Le fait que des électeurs votent pour leur parti pour éviter une catastrophe plus grande, sans partager leurs options politiques fait partie de ces méthodes. Une fois « ce truc de prestidigitateur » ayant donné un résultat, celui qui est premier pense pouvoir gouverner à sa guise, sans tenir compte des autres. Les institutions de la cinquième république donne d’ailleurs quelques outils pour ce faire.
Dans sa lettre du 10 juillet, Emmanuel Macron, exprime des réticences par rapport à cette méthode. Le problème c’est qu’il l’a appliquée depuis 2022, alors que lui aussi n’avait pas gagné les législatives, sa majorité présidentielle était seulement le groupe le plus important de l’Assemblée.
Que ferait des démocrates ?
Les différents groupes se réuniraient pour discuter d’un programme. Non pas pour choisir dans une liste de distribution de gratification, mais pour répondre à des questions :
- Comment envisagez vous la dette de la France ?
- Que pensez vous qu’on puisse faire pour le pouvoir d’achat des français ?
- Quel est votre plan pour affronter le défi climatique et écologique ?
- Quel est votre plan énergétique, sur les énergies renouvelables, sur le nucléaire ?
- Que pensez vous faire pour la réindustrialisation de la France et l’attractivité du territoire ?
- Quelle est votre politique européenne ?
- Quelle est votre position sur la guerre en Ukraine ? et à Gaza ? Quelle est votre position sur le budget de la défense ? Quelle est votre vision par rapport à l’OTAN ?
- Que proposez vous pour diminuer les tensions à l’intérieur de la société française ? Comment peut on rendre l’immigration compatible avec les craintes des français ? Quelle est votre modèle républicain et votre conception de la laïcité ?
- Quelle est votre position sur la demande de sécurité des français ?
- Considérez vous qu’il existe un sujet d’insécurité culturelle des français ou cette question est-elle en dehors de votre analyse ?
On pourrait continuer et notamment parler du scrutin proportionnel qui constitue, dans l’état actuel des choses, une arme efficace contre les autocrates.
Qui a gagné ? Qui a perdu ?
Peut être faut il poser la question autrement comment gagne t’on vraiment ?

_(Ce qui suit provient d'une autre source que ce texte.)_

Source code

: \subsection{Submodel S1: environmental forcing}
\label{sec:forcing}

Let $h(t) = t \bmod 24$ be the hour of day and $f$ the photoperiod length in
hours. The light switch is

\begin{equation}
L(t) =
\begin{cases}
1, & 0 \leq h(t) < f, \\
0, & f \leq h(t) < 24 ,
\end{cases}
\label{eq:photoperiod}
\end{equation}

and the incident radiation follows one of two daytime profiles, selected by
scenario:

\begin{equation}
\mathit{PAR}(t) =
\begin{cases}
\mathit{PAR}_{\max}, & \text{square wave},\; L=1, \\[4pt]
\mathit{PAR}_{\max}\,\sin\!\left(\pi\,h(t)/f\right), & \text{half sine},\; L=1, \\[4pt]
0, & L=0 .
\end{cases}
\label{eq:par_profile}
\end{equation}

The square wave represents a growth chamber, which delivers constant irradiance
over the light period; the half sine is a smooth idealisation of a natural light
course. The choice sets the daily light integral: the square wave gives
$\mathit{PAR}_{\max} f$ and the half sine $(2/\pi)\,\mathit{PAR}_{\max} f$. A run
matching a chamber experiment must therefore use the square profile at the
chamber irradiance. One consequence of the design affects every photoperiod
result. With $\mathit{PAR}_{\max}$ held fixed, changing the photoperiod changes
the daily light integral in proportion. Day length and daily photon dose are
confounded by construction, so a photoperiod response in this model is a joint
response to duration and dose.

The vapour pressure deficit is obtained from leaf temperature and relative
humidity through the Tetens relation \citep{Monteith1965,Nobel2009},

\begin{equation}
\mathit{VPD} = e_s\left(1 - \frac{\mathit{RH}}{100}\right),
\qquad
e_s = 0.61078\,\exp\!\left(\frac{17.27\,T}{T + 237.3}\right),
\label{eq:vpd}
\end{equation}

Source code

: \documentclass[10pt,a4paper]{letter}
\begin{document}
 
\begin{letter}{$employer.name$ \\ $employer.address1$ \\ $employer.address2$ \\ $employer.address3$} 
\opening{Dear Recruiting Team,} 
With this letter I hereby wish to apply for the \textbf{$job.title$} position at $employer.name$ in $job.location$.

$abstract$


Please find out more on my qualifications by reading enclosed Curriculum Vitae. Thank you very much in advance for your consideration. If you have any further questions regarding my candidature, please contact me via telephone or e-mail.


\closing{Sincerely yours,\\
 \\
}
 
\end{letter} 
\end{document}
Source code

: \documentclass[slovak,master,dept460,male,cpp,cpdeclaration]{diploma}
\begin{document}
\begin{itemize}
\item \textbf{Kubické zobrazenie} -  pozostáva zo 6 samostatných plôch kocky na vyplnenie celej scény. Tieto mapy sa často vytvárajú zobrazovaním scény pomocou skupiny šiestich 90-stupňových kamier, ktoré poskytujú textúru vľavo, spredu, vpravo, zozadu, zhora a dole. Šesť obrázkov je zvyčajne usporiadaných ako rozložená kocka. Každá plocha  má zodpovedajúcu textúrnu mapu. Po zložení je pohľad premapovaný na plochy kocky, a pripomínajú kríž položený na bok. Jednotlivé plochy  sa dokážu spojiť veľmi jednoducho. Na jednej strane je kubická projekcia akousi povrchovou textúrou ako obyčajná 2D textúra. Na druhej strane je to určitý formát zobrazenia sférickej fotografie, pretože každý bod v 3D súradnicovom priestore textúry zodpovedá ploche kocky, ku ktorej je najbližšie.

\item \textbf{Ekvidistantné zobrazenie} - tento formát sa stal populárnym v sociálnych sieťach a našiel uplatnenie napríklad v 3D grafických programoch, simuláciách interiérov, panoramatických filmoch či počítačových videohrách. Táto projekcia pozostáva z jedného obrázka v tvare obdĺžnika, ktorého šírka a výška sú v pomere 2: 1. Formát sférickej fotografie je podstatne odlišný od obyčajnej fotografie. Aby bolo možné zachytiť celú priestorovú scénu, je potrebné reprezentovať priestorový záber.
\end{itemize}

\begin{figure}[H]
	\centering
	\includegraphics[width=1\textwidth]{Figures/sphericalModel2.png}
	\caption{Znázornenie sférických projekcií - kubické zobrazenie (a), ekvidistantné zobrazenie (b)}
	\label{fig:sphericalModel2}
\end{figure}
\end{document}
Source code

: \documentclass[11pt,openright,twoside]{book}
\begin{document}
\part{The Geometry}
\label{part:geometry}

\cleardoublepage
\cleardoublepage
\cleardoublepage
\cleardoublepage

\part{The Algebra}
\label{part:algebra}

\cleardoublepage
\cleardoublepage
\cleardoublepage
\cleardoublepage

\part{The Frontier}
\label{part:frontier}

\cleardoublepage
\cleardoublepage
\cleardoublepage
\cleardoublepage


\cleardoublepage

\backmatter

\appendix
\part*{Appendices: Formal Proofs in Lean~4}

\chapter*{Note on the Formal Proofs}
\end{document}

Et comment perd t’on dignement. ?
Pour donner une piste, je voudrai évoquer un épisode sportif.
Le 2 décembre 2012, une épreuve de cross-country se déroulait à Burlada, en Espagne.
Le premier de la course, le Kenyan Abel Mutai (médaillé de bronze du 3 000m steeple cet été aux JO de Londres), s’apprête à remporter la course. Pensant avoir franchi la ligne, il coupe sa foulée et regarde son chronomètre… Seulement, il s’est trompé, et la ligne d’arrivée réelle est à quelques dizaines de mètres.
Derrière lui, l’Espagnol Ivan Fernandez Anaya arrive en pleine lancée. Il s’aperçoit immédiatement de la méprise de Mutai, et lui fait signe que la ligne est plus loin. Il essaye de dire au Kenyan de continuer à courir.
Mutai ne connaissait pas l’espagnol et ne comprenait pas. Alors Fernandez a poussé Mutai à la victoire. A ceux qui lui ont demandé pourquoi il a fait cela, Ivan Fernandez Anaya a déclaré qu’il ne méritait pas de gagner, car il n’aurait jamais pu rattraper Abel Mutai sans son erreur.
Ivan Fernandez Anaya, 24 ans, a été champion d’Espagne espoirs du 5 000 mètres en 2010.
On trouve sur les réseaux sociaux cette belle histoire avec des photos erronées ou des réflexions pleines de sagesse qui aurait été prononcées par l’espagnol et qui ne sont pas exactes.
L’histoire montre simplement un homme qui a une éthique et qui se pose la question : Comment gagne- t-on ? Je crois que c’est une bonne question.